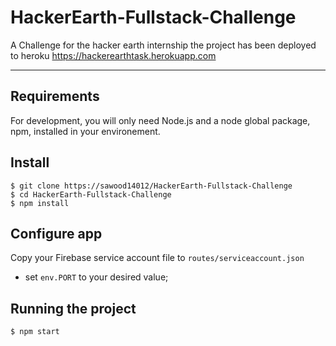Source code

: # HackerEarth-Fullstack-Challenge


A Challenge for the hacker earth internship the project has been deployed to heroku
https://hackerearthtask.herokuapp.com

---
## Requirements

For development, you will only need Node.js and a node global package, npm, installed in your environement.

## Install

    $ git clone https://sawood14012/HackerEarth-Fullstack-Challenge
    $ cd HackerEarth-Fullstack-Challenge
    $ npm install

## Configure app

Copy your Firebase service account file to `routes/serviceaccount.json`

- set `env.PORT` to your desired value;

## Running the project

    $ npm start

┄┄┄┄┄┄

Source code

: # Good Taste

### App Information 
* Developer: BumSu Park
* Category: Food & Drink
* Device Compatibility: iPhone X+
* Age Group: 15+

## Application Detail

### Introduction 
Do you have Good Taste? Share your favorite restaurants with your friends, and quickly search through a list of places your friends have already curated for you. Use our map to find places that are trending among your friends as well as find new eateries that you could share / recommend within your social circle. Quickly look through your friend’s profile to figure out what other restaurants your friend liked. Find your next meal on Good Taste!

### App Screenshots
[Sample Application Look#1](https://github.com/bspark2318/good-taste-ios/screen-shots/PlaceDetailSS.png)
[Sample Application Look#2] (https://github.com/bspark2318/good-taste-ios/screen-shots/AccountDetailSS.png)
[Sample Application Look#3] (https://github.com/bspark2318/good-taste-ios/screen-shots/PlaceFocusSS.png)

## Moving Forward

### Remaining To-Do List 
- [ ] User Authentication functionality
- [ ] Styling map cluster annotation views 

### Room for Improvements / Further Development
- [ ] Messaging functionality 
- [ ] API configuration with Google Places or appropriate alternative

┄┄┄┄┄┄

**EXERCISE REQUIREMENTS**
Copy back the listing above exactly, but only from the line with "## Moving Forward" through the line with "- [ ] API configuration", both ends included.

**SOLVED PROBLEM**
## Moving Forward

### Remaining To-Do List 
- [ ] User Authentication functionality
- [ ] Styling map cluster annotation views 

### Room for Improvements / Further Development
- [ ] Messaging functionality 
- [ ] API configuration with Google Places or appropriate alternative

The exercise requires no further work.